(Supplied entries):
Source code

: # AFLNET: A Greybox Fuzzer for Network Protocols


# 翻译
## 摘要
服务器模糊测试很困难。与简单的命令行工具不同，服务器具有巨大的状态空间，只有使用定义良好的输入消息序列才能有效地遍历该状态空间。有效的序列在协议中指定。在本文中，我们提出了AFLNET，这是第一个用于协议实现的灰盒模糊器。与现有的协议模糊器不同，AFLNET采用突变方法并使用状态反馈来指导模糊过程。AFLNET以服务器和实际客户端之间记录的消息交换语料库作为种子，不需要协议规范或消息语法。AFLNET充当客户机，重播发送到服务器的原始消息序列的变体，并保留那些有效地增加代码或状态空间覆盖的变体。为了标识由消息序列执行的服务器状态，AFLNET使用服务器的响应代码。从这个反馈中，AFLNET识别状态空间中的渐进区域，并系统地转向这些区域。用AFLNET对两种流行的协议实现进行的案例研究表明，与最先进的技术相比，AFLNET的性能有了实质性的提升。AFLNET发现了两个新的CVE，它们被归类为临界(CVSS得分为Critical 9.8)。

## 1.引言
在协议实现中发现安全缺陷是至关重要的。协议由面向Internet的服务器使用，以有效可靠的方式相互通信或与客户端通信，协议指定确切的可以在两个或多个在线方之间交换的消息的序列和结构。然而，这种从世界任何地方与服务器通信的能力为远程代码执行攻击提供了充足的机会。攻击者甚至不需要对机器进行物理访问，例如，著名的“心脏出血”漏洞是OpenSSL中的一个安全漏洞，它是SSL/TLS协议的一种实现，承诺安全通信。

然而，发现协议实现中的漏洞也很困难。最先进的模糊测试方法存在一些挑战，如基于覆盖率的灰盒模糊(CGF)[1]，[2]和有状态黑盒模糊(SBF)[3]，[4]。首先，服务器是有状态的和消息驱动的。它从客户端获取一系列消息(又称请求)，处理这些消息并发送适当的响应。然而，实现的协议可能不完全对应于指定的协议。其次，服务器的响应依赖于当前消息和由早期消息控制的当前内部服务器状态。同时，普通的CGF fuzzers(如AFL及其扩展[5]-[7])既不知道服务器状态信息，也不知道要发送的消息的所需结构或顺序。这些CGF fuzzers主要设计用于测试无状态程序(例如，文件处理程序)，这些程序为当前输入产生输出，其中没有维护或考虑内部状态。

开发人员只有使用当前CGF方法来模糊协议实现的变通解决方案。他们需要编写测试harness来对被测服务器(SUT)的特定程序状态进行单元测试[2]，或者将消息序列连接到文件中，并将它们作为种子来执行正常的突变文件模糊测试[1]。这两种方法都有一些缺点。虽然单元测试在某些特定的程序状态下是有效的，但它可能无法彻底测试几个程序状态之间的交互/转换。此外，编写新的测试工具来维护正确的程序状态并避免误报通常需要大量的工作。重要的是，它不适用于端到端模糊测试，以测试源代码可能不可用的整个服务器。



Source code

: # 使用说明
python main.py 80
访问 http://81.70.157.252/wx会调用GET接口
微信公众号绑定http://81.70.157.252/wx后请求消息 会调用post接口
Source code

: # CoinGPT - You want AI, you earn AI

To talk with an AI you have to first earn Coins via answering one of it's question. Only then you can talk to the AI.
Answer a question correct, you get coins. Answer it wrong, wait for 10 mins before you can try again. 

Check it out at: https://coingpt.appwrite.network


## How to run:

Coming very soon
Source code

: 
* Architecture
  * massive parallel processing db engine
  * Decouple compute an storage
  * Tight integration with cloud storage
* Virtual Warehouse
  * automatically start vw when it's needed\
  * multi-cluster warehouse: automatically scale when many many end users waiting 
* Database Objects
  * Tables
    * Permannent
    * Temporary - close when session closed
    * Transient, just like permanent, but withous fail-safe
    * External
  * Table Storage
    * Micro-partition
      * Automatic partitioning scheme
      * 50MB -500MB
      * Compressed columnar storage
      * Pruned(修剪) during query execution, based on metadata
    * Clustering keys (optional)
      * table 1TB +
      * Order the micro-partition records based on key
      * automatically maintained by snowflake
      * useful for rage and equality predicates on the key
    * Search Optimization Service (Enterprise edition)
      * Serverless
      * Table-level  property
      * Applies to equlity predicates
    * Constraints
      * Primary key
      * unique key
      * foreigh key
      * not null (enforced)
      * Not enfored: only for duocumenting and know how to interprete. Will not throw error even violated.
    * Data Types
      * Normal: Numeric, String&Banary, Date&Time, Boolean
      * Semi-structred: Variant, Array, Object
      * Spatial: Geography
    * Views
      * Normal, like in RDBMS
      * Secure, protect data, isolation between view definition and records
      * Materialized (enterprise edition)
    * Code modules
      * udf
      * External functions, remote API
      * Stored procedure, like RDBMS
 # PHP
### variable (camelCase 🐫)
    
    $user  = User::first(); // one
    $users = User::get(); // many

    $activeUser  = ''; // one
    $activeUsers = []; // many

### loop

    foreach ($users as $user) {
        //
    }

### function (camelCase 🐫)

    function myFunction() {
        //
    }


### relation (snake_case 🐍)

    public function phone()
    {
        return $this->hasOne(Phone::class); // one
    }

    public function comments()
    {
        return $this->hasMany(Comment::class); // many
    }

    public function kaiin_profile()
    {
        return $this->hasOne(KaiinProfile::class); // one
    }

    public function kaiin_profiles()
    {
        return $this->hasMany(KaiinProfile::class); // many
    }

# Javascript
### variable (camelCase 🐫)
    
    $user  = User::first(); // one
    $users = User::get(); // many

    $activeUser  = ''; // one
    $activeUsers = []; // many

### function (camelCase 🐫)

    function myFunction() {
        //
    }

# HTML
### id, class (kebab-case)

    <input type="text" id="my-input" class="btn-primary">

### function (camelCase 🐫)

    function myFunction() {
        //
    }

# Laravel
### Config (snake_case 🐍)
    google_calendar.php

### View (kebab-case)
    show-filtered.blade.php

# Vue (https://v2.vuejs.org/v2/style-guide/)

(Problem to work on): For the string "automatically", give the number of lines in the data that contain it, and only that number.

(Output of the exercise): 3